Finishing up a lingering project from your PhD almost a year into your postdoc is a great feeling, especially when it has actually been about 3 years in the making.

Though somewhat outside of the usual scope of activities in OPIG, I encourage you to take a look if the below summary grabs your interest. The full paper and supporting materials (including some movies which took entirely too long to make) can be found at https://pubs.acs.org/doi/abs/10.1021/jacs.9b12264.

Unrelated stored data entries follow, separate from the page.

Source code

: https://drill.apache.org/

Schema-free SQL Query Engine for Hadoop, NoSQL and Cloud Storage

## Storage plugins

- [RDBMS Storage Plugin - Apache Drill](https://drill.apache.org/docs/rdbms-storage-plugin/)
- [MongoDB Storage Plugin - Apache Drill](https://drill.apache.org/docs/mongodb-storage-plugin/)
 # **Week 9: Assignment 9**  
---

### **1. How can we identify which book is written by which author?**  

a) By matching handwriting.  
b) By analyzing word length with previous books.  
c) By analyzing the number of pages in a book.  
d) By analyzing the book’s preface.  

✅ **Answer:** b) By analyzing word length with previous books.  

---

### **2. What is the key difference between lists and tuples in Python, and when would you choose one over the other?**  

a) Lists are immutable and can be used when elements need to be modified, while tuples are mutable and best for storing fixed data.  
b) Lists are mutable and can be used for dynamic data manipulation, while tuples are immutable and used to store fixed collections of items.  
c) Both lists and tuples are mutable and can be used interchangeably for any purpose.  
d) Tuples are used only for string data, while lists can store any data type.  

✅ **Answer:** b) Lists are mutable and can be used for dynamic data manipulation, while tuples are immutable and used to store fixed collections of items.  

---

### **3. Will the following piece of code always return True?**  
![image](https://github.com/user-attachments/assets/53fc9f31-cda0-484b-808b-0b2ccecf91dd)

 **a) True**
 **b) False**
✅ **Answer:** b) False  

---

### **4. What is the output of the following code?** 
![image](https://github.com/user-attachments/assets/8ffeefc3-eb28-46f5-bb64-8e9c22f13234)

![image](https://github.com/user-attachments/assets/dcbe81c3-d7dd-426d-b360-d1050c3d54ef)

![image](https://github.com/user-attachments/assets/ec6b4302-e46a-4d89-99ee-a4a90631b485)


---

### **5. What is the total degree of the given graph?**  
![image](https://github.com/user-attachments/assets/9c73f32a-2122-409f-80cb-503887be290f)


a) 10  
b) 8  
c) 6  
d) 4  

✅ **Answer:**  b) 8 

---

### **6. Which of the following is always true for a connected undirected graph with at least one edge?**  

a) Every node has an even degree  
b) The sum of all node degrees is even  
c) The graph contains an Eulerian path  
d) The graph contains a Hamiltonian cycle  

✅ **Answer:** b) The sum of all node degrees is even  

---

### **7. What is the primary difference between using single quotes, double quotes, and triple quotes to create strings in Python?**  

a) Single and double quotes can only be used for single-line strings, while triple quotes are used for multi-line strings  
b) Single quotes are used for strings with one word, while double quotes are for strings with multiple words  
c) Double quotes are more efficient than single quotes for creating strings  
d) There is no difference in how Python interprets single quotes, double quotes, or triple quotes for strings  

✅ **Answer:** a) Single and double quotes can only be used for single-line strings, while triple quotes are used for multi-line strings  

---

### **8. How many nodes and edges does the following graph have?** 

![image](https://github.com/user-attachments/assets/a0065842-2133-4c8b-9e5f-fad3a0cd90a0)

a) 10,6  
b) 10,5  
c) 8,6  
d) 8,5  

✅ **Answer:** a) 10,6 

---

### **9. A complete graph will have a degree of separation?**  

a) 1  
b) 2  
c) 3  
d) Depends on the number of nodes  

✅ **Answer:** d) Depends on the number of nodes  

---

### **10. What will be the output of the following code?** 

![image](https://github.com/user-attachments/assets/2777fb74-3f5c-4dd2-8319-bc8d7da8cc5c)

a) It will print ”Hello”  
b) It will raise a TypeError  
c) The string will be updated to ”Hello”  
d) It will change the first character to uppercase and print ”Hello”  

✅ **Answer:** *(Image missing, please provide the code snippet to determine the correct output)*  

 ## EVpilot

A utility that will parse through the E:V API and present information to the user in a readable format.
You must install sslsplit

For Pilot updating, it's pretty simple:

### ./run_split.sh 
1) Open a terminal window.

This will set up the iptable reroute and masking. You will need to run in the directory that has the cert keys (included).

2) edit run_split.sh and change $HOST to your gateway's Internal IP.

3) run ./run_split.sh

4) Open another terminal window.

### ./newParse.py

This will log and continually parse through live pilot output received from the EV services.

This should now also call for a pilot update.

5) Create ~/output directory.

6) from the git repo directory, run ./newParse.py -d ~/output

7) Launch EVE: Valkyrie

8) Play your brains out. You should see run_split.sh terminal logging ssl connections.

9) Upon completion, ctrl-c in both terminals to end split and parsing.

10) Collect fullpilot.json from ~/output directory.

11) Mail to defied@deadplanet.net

Proteins are synthesized during the translation cycle, which is broken up into four phases: (i) initiation, (ii) elongation, (iii) termination, and (iv) ribosome recycling. In this paper, my co-authors and I used a combination of multi-scale molecular dynamics, bioinformatics, and gene ontology analysis to study the process of nascent protein ejection from the exit tunnel during the termination phase. The timescales of many of the steps of translation have been well characterized, but nascent protein ejection (defined here as the process of the nascent protein leaving the exit tunnel after its bond to the A-site tRNA is cleaved with the help of a release factor) had not been previously studied in detail.

We found that ejection times span at least three orders of magnitude in E. coli and that electrostatic interactions appear to be the main driving force of this large difference. Proteins we predicted to be slow ejecting based on their electrostatic characteristics also have more reads in ribosome profiling experiments at their stop codon. Finally, we determined using gene ontology analysis that predicted slow ejecting proteins are highly enriched in ribosomal proteins, suggesting that slow ejection may play a role in the co-translational assembly of ribosomes.

Citation

D. A. Nissley, Q. Vu, F. Trovato, N. Ahmed, Y. Jiang, M. S. Li and E. P. O’Brien. “Electrostatic interactions govern extreme nascent protein ejection times from ribosomes and can delay ribosome recycling.” J. Am. Chem. Soc., 2020, 142, 13, 6103-6110.